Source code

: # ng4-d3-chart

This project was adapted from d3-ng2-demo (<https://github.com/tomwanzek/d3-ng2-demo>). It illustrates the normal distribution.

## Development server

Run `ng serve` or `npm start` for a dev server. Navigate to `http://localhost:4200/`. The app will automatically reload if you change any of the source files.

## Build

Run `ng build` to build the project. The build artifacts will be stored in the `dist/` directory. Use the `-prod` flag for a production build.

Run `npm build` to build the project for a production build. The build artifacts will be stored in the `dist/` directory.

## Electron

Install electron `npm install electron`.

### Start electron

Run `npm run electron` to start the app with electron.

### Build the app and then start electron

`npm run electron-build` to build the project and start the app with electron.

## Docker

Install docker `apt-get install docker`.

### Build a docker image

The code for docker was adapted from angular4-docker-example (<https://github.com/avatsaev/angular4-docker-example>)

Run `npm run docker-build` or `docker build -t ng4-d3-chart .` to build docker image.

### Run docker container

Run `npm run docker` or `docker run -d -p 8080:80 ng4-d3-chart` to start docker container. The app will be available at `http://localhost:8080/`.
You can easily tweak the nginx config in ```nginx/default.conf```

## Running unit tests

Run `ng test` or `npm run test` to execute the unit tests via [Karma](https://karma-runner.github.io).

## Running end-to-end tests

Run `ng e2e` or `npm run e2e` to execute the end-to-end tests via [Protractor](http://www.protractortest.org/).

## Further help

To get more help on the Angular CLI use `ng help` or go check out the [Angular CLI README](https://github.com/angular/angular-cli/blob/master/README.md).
*****
Provide only the count of lines in the records above that hold the word "tests".

4